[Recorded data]

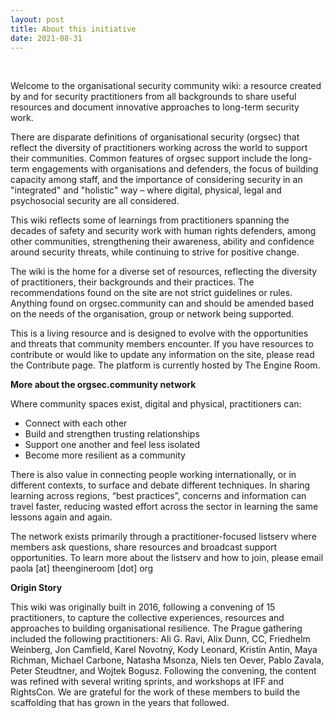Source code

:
 ```yaml
---
layout: post
title: About this initiative
date: 2021-08-31
---
```


<body class="mceContentBody aui-theme-default wiki-content fullsize">
<p> </p> <p><span>Welcome to the organisational security community wiki: a resource created by and for security practitioners from all backgrounds to share useful resources and document innovative approaches to long-term security work. </span></p><p><span>There are disparate definitions of organisational security (orgsec) that reflect the diversity of practitioners working across the world to support their communities. Common features of orgsec support include the long-term engagements with organisations and defenders, the focus of building capacity among staff, and the importance of considering security in an "integrated" and "holistic" way – where digital, physical, legal and psychosocial security are all considered.</span></p><p><span>This wiki reflects some of learnings from practitioners spanning the decades of safety and security work with human rights defenders, among other communities, strengthening their awareness, ability and confidence around security threats, while continuing to strive for positive change. </span></p><p><span>The wiki is the home for a diverse set of resources, reflecting the diversity of practitioners, their backgrounds and their practices. </span><span>The recommendations found on the site are not strict guidelines or rules. Anything found on orgsec.community can and should be amended based on the needs of the organisation, group or network being supported. </span></p><p><span>This is a living resource and is designed to evolve with the opportunities and threats that community members encounter. If you have resources to contribute or would like to update any information on the site, please read the Contribute page. The platform is currently hosted by The Engine Room.</span></p><p><strong>More about the orgsec.community network</strong></p><p><span>Where community spaces exist, digital and physical, practitioners can:</span></p><ul><li><span>Connect with each other</span></li><li><span>Build and strengthen trusting relationships</span></li><li><span>Support one another and feel less isolated</span></li><li><span>Become more resilient as a community</span></li></ul><p><span>There is also value in connecting people working internationally, or in different contexts, to surface and debate different techniques. In sharing learning across regions, “best practices”, concerns and information can travel faster, reducing wasted effort across the sector in learning the same lessons again and again.</span></p><p><span>The network exists primarily through a practitioner-focused listserv where members ask questions, share resources and broadcast support opportunities. To learn more about the listserv and how to join, please email </span><span>paola [at] theengineroom [dot] org</span></p><p><strong>Origin Story</strong></p><p><span>This wiki was originally built in 2016, following a convening of 15 practitioners, to capture the collective experiences, resources and approaches to building organisational resilience. The Prague gathering included the following practitioners: Ali G. Ravi, Alix Dunn, CC, Friedhelm Weinberg, Jon Camfield, Karel Novotný, Kody Leonard, Kristin Antin, Maya Richman, Michael Carbone, Natasha Msonza, Niels ten Oever, Pablo Zavala, Peter Steudtner, and Wojtek Bogusz. Following the convening, the content was refined with several writing sprints, and workshops at IFF and RightsCon. We are grateful for the work of these members to build the scaffolding that has grown in the years that followed.</span></p><p><br/></p>
<p> </p>
</body>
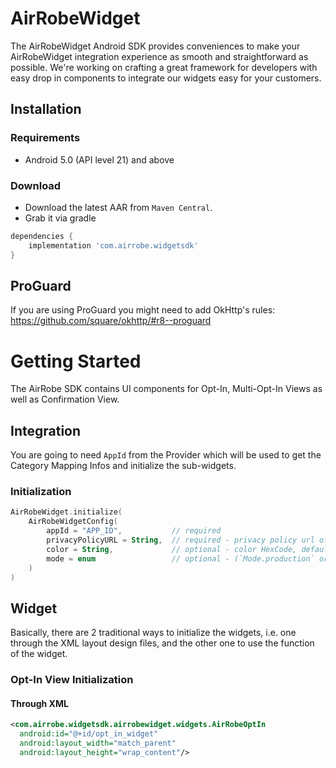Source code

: # AirRobeWidget
The AirRobeWidget Android SDK provides conveniences to make your AirRobeWidget integration experience as smooth and straightforward as possible. We're working on crafting a great framework for developers with easy drop in components to integrate our widgets easy for your customers.

## Installation

### Requirements
- Android 5.0 (API level 21) and above

### Download
- Download the latest AAR from `Maven Central`.
- Grab it via gradle
```gradle
dependencies {
    implementation 'com.airrobe.widgetsdk'
}
```

## ProGuard
If you are using ProGuard you might need to add OkHttp's rules: https://github.com/square/okhttp/#r8--proguard


# Getting Started

The AirRobe SDK contains UI components for Opt-In, Multi-Opt-In Views as well as Confirmation View.


## Integration

You are going to need `AppId` from the Provider which will be used to get the Category Mapping Infos and initialize the sub-widgets.

### Initialization

```kotlin
AirRobeWidget.initialize(
    AirRobeWidgetConfig(
        appId = "APP_ID",           // required
        privacyPolicyURL = String,  // required - privacy policy url of The Iconic
        color = String,             // optional - color HexCode, default value is "#42abc8"
        mode = enum                 // optional - (`Mode.production` or `Mode.sandbox`), default value is `Mode.production`
    )
)
```


## Widget
Basically, there are 2 traditional ways to initialize the widgets, i.e. one through the XML layout design files, and the other one to use the function of the widget.

### Opt-In View Initialization
#### Through XML

```xml
<com.airrobe.widgetsdk.airrobewidget.widgets.AirRobeOptIn
  android:id="@+id/opt_in_widget"
  android:layout_width="match_parent"
  android:layout_height="wrap_content"/>
```
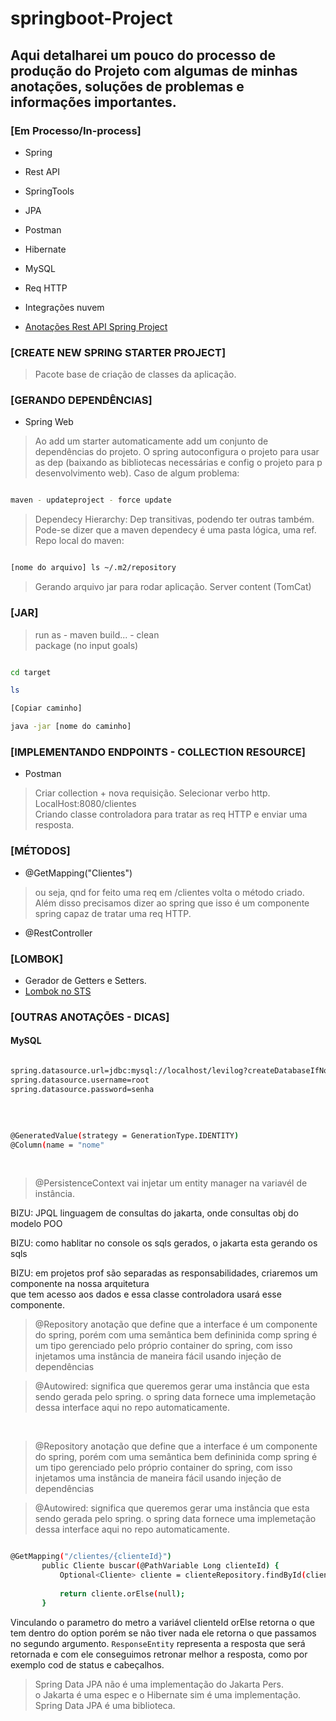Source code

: # springboot-Project
 
## Aqui detalharei um pouco do processo de produção do Projeto com algumas de minhas anotações, soluções de problemas e informações importantes. <br>
### [Em Processo/In-process]

- Spring
- Rest API
- SpringTools
- JPA
- Postman
- Hibernate
- MySQL
- Req HTTP
- Integrações nuvem 

- <a href="https://drive.google.com/file/d/1LbLgfiUEPiQIlh5RGwyme29aSzouC7cO/view?usp=drivesdk">Anotações Rest API Spring Project</a> 

### [CREATE NEW SPRING STARTER PROJECT]

> Pacote base de criação de classes da aplicação. 

### [GERANDO DEPENDÊNCIAS]
- Spring Web 
> Ao add um starter automaticamente add um conjunto de dependências do projeto. O spring autoconfigura o projeto para usar as dep (baixando as bibliotecas necessárias e config o projeto para p desenvolvimento web).
> Caso de algum problema: 
```sh

maven - updateproject - force update

```

> Dependecy Hierarchy: Dep transitivas, podendo ter outras também. Pode-se dizer que a maven dependecy é uma pasta lógica, uma ref. <br>
> Repo local do maven: 
```sh

[nome do arquivo] ls ~/.m2/repository

```
> Gerando arquivo jar para rodar aplicação. Server content (TomCat)

### [JAR]
> run as - maven build... - clean <br>
> package (no input goals)
```sh

cd target 

ls

[Copiar caminho]

java -jar [nome do caminho]

```

### [IMPLEMENTANDO ENDPOINTS - COLLECTION RESOURCE]
- Postman
> Criar collection + nova requisição. Selecionar verbo http. LocalHost:8080/clientes <br>
> Criando classe controladora para tratar as req HTTP e enviar uma resposta. 

### [MÉTODOS]
- @GetMapping("Clientes")
> ou seja, qnd for feito uma req em /clientes volta o método criado. <br>
> Além disso precisamos dizer ao spring que isso é um componente spring capaz de tratar uma req HTTP.
- @RestController

### [LOMBOK]
- Gerador de Getters e Setters. 
- <a href="https://www.youtube.com/watch?v=W0ywxkvc4_M">Lombok no STS</a> 

### [OUTRAS ANOTAÇÕES - DICAS]

#### MySQL

```sh

spring.datasource.url=jdbc:mysql://localhost/levilog?createDatabaseIfNotExist=true&serverTimezone=UTC
spring.datasource.username=root
spring.datasource.password=senha

```

<br> 

```sh

@GeneratedValue(strategy = GenerationType.IDENTITY)
@Column(name = "nome"

```
<br>

> @PersistenceContext vai injetar um entity manager na variavél de instância. <br>

BIZU: JPQL linguagem de consultas do jakarta, onde consultas obj do modelo POO <br>

BIZU: como hablitar no console os sqls gerados, o jakarta esta gerando os sqls <br>

BIZU: em projetos prof são separadas as responsabilidades, criaremos um componente na nossa arquitetura  
que tem acesso aos dados e essa classe controladora usará esse componente. <br>

> @Repository anotação que define que a interface é um componente do spring, porém com uma semântica bem defininida 
comp spring é um tipo gerenciado pelo próprio container do spring, com isso injetamos uma instância de maneira fácil
usando injeção de dependências <br>


> @Autowired: significa que queremos gerar uma instância que esta sendo gerada pelo spring. o spring data fornece uma implemetação 
dessa interface aqui no repo automaticamente. 
<br>

> @Repository anotação que define que a interface é um componente do spring, porém com uma semântica bem defininida 
comp spring é um tipo gerenciado pelo próprio container do spring, com isso injetamos uma instância de maneira fácil
usando injeção de dependências


> @Autowired: significa que queremos gerar uma instância que esta sendo gerada pelo spring. o spring data fornece uma implemetação 
dessa interface aqui no repo automaticamente. 


 ```sh

@GetMapping("/clientes/{clienteId}")
		public Cliente buscar(@PathVariable Long clienteId) { 
			Optional<Cliente> cliente = clienteRepository.findById(clienteId);
			
			return cliente.orElse(null); 
		}

```

Vinculando o parametro do metro a variável clienteId
orElse retorna o que tem dentro do option porém se não tiver nada ele retorna o que passamos no segundo argumento.
`ResponseEntity` representa a resposta que será retornada e com ele conseguimos retronar melhor a resposta, como por exemplo cod de status 
e cabeçalhos. 
 
 > Spring Data JPA não é uma implementação do Jakarta Pers. <br>
 > o Jakarta é uma espec e o Hibernate sim é uma implementação. <br> 
 > Spring Data JPA é uma biblioteca. 
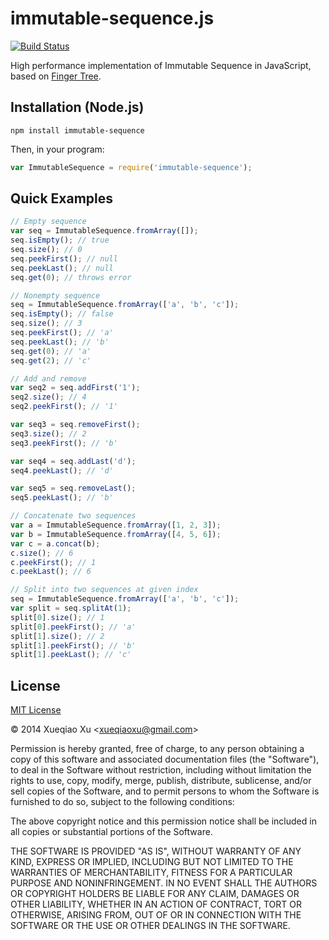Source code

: # immutable-sequence.js

[![Build Status](https://travis-ci.org/qiao/immutable-sequence.js.svg?branch=master)](https://travis-ci.org/qiao/immutable-sequence.js)

High performance implementation of Immutable Sequence in JavaScript, based on [Finger Tree](https://github.com/qiao/fingertree.js).

## Installation (Node.js)

```
npm install immutable-sequence
```

Then, in your program:

```javascript
var ImmutableSequence = require('immutable-sequence');
```

## Quick Examples

```javascript
// Empty sequence
var seq = ImmutableSequence.fromArray([]);
seq.isEmpty(); // true
seq.size(); // 0
seq.peekFirst(); // null
seq.peekLast(); // null
seq.get(0); // throws error

// Nonempty sequence
seq = ImmutableSequence.fromArray(['a', 'b', 'c']);
seq.isEmpty(); // false
seq.size(); // 3
seq.peekFirst(); // 'a'
seq.peekLast(); // 'b'
seq.get(0); // 'a'
seq.get(2); // 'c'

// Add and remove
var seq2 = seq.addFirst('1');
seq2.size(); // 4
seq2.peekFirst(); // '1'

var seq3 = seq.removeFirst();
seq3.size(); // 2
seq3.peekFirst(); // 'b'

var seq4 = seq.addLast('d');
seq4.peekLast(); // 'd'

var seq5 = seq.removeLast();
seq5.peekLast(); // 'b'

// Concatenate two sequences
var a = ImmutableSequence.fromArray([1, 2, 3]);
var b = ImmutableSequence.fromArray([4, 5, 6]);
var c = a.concat(b);
c.size(); // 6
c.peekFirst(); // 1
c.peekLast(); // 6

// Split into two sequences at given index
seq = ImmutableSequence.fromArray(['a', 'b', 'c']);
var split = seq.splitAt(1);
split[0].size(); // 1
split[0].peekFirst(); // 'a'
split[1].size(); // 2
split[1].peekFirst(); // 'b'
split[1].peekLast(); // 'c'
```


## License

[MIT License](http://www.opensource.org/licenses/mit-license.php)

&copy; 2014 Xueqiao Xu &lt;xueqiaoxu@gmail.com&gt;

Permission is hereby granted, free of charge, to any person obtaining a copy of this software and associated documentation files (the "Software"), to deal in the Software without restriction, including without limitation the rights to use, copy, modify, merge, publish, distribute, sublicense, and/or sell copies of the Software, and to permit persons to whom the Software is furnished to do so, subject to the following conditions:

The above copyright notice and this permission notice shall be included in all copies or substantial portions of the Software.

THE SOFTWARE IS PROVIDED "AS IS", WITHOUT WARRANTY OF ANY KIND, EXPRESS OR IMPLIED, INCLUDING BUT NOT LIMITED TO THE WARRANTIES OF MERCHANTABILITY, FITNESS FOR A PARTICULAR PURPOSE AND NONINFRINGEMENT. IN NO EVENT SHALL THE AUTHORS OR COPYRIGHT HOLDERS BE LIABLE FOR ANY CLAIM, DAMAGES OR OTHER LIABILITY, WHETHER IN AN ACTION OF CONTRACT, TORT OR OTHERWISE, ARISING FROM, OUT OF OR IN CONNECTION WITH THE SOFTWARE OR THE USE OR OTHER DEALINGS IN THE SOFTWARE.
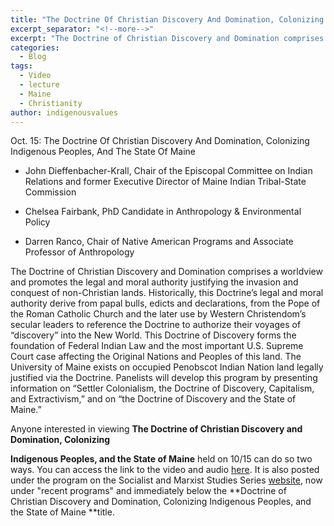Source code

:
 ```yaml
---
title: "The Doctrine Of Christian Discovery And Domination, Colonizing Indigenous Peoples, And The State Of Maine"
excerpt_separator: "<!--more-->"
excerpt: "The Doctrine of Christian Discovery and Domination comprises a worldview and promotes the legal and moral authority justifying the invasion and conquest of non-Christian lands."
categories:
  - Blog
tags:
  - Video
  - lecture
  - Maine
  - Christianity
author: indigenousvalues  
---
```

Oct. 15: The Doctrine Of Christian Discovery And Domination, Colonizing Indigenous Peoples, And The State Of Maine

* John Dieffenbacher-Krall, Chair of the Episcopal Committee on Indian Relations and former Executive Director of Maine Indian Tribal-State Commission

* Chelsea Fairbank, PhD Candidate in Anthropology & Environmental Policy

* Darren Ranco, Chair of Native American Programs and Associate Professor of Anthropology

The Doctrine of Christian Discovery and Domination comprises a worldview and promotes the legal and moral authority justifying the invasion and conquest of non-Christian lands. Historically, this Doctrine’s legal and moral authority derive from papal bulls, edicts and declarations, from the Pope of the Roman Catholic Church and the later use by Western Christendom’s secular leaders to reference the Doctrine to authorize their voyages of “discovery” into the New World. This Doctrine of Discovery forms the foundation of Federal Indian Law and the most important U.S. Supreme Court case affecting the Original Nations and Peoples of this land. The University of Maine exists on occupied Penobscot Indian Nation land legally justified via the Doctrine. Panelists will develop this program by presenting information on “Settler Colonialism, the Doctrine of Discovery, Capitalism, and Extractivism,” and on “the Doctrine of Discovery and the State of Maine.”

Anyone interested in viewing **The Doctrine of Christian Discovery and Domination, Colonizing**

**Indigenous Peoples, and the State of Maine** held on 10/15 can do so two ways. You can access the link to the video and audio [here](https://maine.zoom.us/rec/share/jCxND0p3G1qCjM9mArRAEcAlEjQV_aep35_6GZcdkgzELLZO8il8OPXE9cDsNz3x.12ju0OPvs_K0EqQ6?startTime=1602779707000). It is also posted under the program on the Socialist and Marxist Studies Series [website](https://umaine.edu/socialistandmarxiststudiesseries/), now under "recent programs" and immediately below the **Doctrine of Christian Discovery and Domination, Colonizing Indigenous Peoples, and the State of Maine **title.
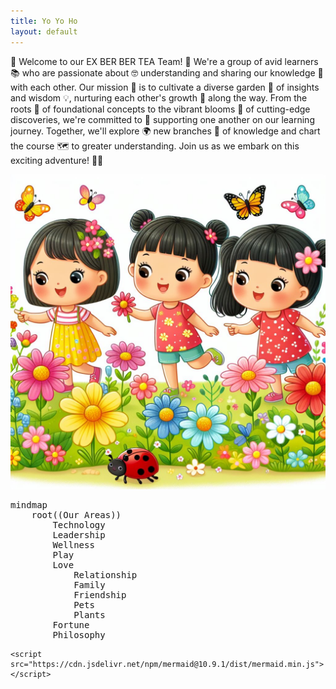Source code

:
 ```yaml
---
title: Yo Yo Ho
layout: default
---
```

🌳 Welcome to our EX BER BER TEA Team! 🌟 We're a group of avid learners 📚 who are passionate about 🤓 understanding and sharing our knowledge 🧠 with each other. Our mission 🚀 is to cultivate a diverse garden 🌱 of insights and wisdom 💡, nurturing each other's growth 🌱 along the way. From the roots 🌿 of foundational concepts to the vibrant blooms 🌺 of cutting-edge discoveries, we're committed to 🤝 supporting one another on our learning journey. Together, we'll explore 🌍 new branches 🌿 of knowledge and chart the course 🗺️ to greater understanding. Join us as we embark on this exciting adventure! 🚀✨





![alt text](image.png)





<pre class="mermaid">
mindmap
    root((Our Areas))
        Technology
        Leadership
        Wellness
        Play
        Love
            Relationship
            Family
            Friendship
            Pets
            Plants
        Fortune
        Philosophy
</pre>



    <script src="https://cdn.jsdelivr.net/npm/mermaid@10.9.1/dist/mermaid.min.js"></script>
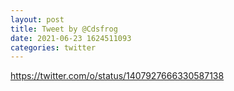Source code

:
 ```yaml
--- 
layout: post 
title: Tweet by @Cdsfrog 
date: 2021-06-23 1624511093 
categories: twitter 
--- 
```

https://twitter.com/o/status/1407927666330587138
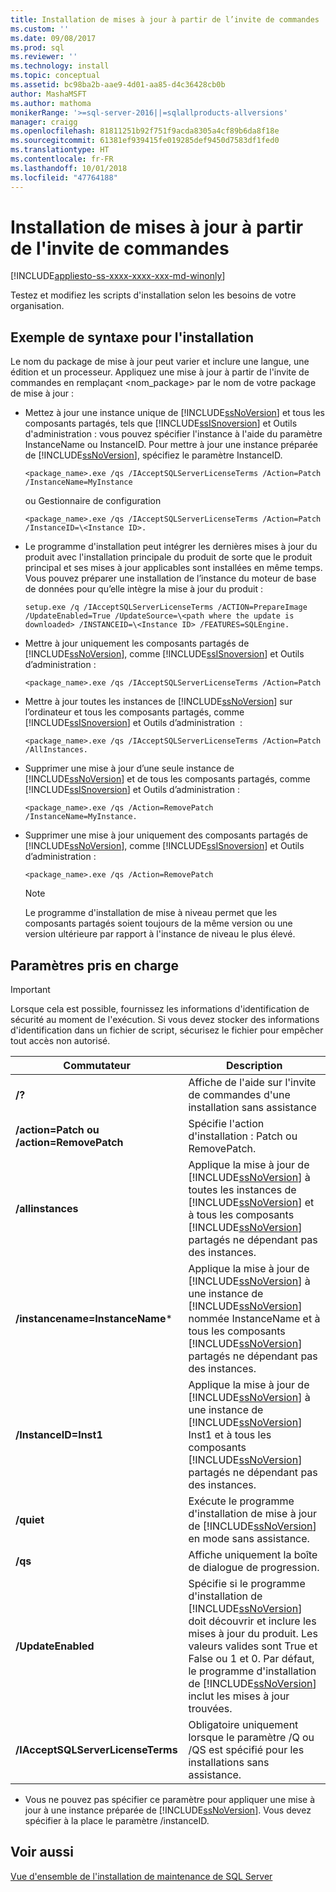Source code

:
 ```yaml
---
title: Installation de mises à jour à partir de l’invite de commandes | Microsoft Docs
ms.custom: ''
ms.date: 09/08/2017
ms.prod: sql
ms.reviewer: ''
ms.technology: install
ms.topic: conceptual
ms.assetid: bc98ba2b-aae9-4d01-aa85-d4c36428cb0b
author: MashaMSFT
ms.author: mathoma
monikerRange: '>=sql-server-2016||=sqlallproducts-allversions'
manager: craigg
ms.openlocfilehash: 81811251b92f751f9acda8305a4cf89b6da8f18e
ms.sourcegitcommit: 61381ef939415fe019285def9450d7583df1fed0
ms.translationtype: HT
ms.contentlocale: fr-FR
ms.lasthandoff: 10/01/2018
ms.locfileid: "47764188"
---
```

# <a name="installing-updates-from-the-command-prompt"></a>Installation de mises à jour à partir de l'invite de commandes

[!INCLUDE[appliesto-ss-xxxx-xxxx-xxx-md-winonly](../../includes/appliesto-ss-xxxx-xxxx-xxx-md-winonly.md)]

Testez et modifiez les scripts d'installation selon les besoins de votre organisation. 
 
## <a name="sample-syntax-for-installation"></a>Exemple de syntaxe pour l'installation 
Le nom du package de mise à jour peut varier et inclure une langue, une édition et un processeur. Appliquez une mise à jour à partir de l'invite de commandes en remplaçant <nom_package> par le nom de votre package de mise à jour : 
 
- Mettez à jour une instance unique de [!INCLUDE[ssNoVersion](../../includes/ssnoversion-md.md)] et tous les composants partagés, tels que [!INCLUDE[ssISnoversion](../../includes/ssisnoversion-md.md)] et Outils d'administration : vous pouvez spécifier l'instance à l'aide du paramètre InstanceName ou InstanceID. Pour mettre à jour une instance préparée de [!INCLUDE[ssNoVersion](../../includes/ssnoversion-md.md)], spécifiez le paramètre InstanceID.

    ```
    <package_name>.exe /qs /IAcceptSQLServerLicenseTerms /Action=Patch /InstanceName=MyInstance
    ```
    ou Gestionnaire de configuration 
    ```
    <package_name>.exe /qs /IAcceptSQLServerLicenseTerms /Action=Patch /InstanceID=\<Instance ID>. 
    ```

- Le programme d'installation peut intégrer les dernières mises à jour du produit avec l'installation principale du produit de sorte que le produit principal et ses mises à jour applicables sont installées en même temps. Vous pouvez préparer une installation de l’instance du moteur de base de données pour qu’elle intègre la mise à jour du produit : 

    ```
    setup.exe /q /IAcceptSQLServerLicenseTerms /ACTION=PrepareImage /UpdateEnabled=True /UpdateSource=\<path where the update is downloaded> /INSTANCEID=\<Instance ID> /FEATURES=SQLEngine. 
    ```

- Mettre à jour uniquement les composants partagés de [!INCLUDE[ssNoVersion](../../includes/ssnoversion-md.md)], comme [!INCLUDE[ssISnoversion](../../includes/ssisnoversion-md.md)] et Outils d’administration : 

    ```
    <package_name>.exe /qs /IAcceptSQLServerLicenseTerms /Action=Patch 
    ```

- Mettre à jour toutes les instances de [!INCLUDE[ssNoVersion](../../includes/ssnoversion-md.md)] sur l’ordinateur et tous les composants partagés, comme [!INCLUDE[ssISnoversion](../../includes/ssisnoversion-md.md)] et Outils d’administration  : 

    ```
    <package_name>.exe /qs /IAcceptSQLServerLicenseTerms /Action=Patch /AllInstances. 
    ```

- Supprimer une mise à jour d’une seule instance de [!INCLUDE[ssNoVersion](../../includes/ssnoversion-md.md)] et de tous les composants partagés, comme [!INCLUDE[ssISnoversion](../../includes/ssisnoversion-md.md)] et Outils d’administration : 

    ```
    <package_name>.exe /qs /Action=RemovePatch /InstanceName=MyInstance. 
    ```

- Supprimer une mise à jour uniquement des composants partagés de [!INCLUDE[ssNoVersion](../../includes/ssnoversion-md.md)], comme [!INCLUDE[ssISnoversion](../../includes/ssisnoversion-md.md)] et Outils d’administration : 

    ```
    <package_name>.exe /qs /Action=RemovePatch 
    ```

  > [!NOTE] 
  > Le programme d'installation de mise à niveau permet que les composants partagés soient toujours de la même version ou une version ultérieure par rapport à l'instance de niveau le plus élevé. 
 
## <a name="supported-parameters"></a>Paramètres pris en charge 
 
> [!IMPORTANT] 
> Lorsque cela est possible, fournissez les informations d'identification de sécurité au moment de l'exécution. Si vous devez stocker des informations d'identification dans un fichier de script, sécurisez le fichier pour empêcher tout accès non autorisé. 
 
|Commutateur|Description| 
|------------|-----------------| 
|**/?**|Affiche de l'aide sur l'invite de commandes d'une installation sans assistance| 
|**/action=Patch ou /action=RemovePatch**|Spécifie l'action d'installation : Patch ou RemovePatch.| 
|**/allinstances**|Applique la mise à jour de [!INCLUDE[ssNoVersion](../../includes/ssnoversion-md.md)] à toutes les instances de [!INCLUDE[ssNoVersion](../../includes/ssnoversion-md.md)] et à tous les composants [!INCLUDE[ssNoVersion](../../includes/ssnoversion-md.md)] partagés ne dépendant pas des instances.| 
|**/instancename=InstanceName***|Applique la mise à jour de [!INCLUDE[ssNoVersion](../../includes/ssnoversion-md.md)] à une instance de [!INCLUDE[ssNoVersion](../../includes/ssnoversion-md.md)] nommée InstanceName et à tous les composants [!INCLUDE[ssNoVersion](../../includes/ssnoversion-md.md)] partagés ne dépendant pas des instances.| 
|**/InstanceID=Inst1**|Applique la mise à jour de [!INCLUDE[ssNoVersion](../../includes/ssnoversion-md.md)] à une instance de [!INCLUDE[ssNoVersion](../../includes/ssnoversion-md.md)] Inst1 et à tous les composants [!INCLUDE[ssNoVersion](../../includes/ssnoversion-md.md)] partagés ne dépendant pas des instances.| 
|**/quiet**|Exécute le programme d'installation de mise à jour de [!INCLUDE[ssNoVersion](../../includes/ssnoversion-md.md)] en mode sans assistance.| 
|**/qs**|Affiche uniquement la boîte de dialogue de progression.| 
|**/UpdateEnabled**|Spécifie si le programme d'installation de [!INCLUDE[ssNoVersion](../../includes/ssnoversion-md.md)] doit découvrir et inclure les mises à jour du produit. Les valeurs valides sont True et False ou 1 et 0. Par défaut, le programme d'installation de [!INCLUDE[ssNoVersion](../../includes/ssnoversion-md.md)] inclut les mises à jour trouvées.| 
|**/IAcceptSQLServerLicenseTerms**|Obligatoire uniquement lorsque le paramètre /Q ou /QS est spécifié pour les installations sans assistance.| 
 
 * Vous ne pouvez pas spécifier ce paramètre pour appliquer une mise à jour à une instance préparée de [!INCLUDE[ssNoVersion](../../includes/ssnoversion-md.md)]. Vous devez spécifier à la place le paramètre /instanceID. 
 
## <a name="see-also"></a>Voir aussi 
 [Vue d'ensemble de l'installation de maintenance de SQL Server](http://msdn.microsoft.com/library/6a9fd19b-2367-4908-b638-363b1e929e1e)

PROBLEM DESCRIPTION:
The answer must be every line from the records above that contains the word "required", copied in full.

RESPONSE FOR THIS EXERCISE:
        appId = "APP_ID",           // required
        privacyPolicyURL = String,  // required - privacy policy url of The Iconic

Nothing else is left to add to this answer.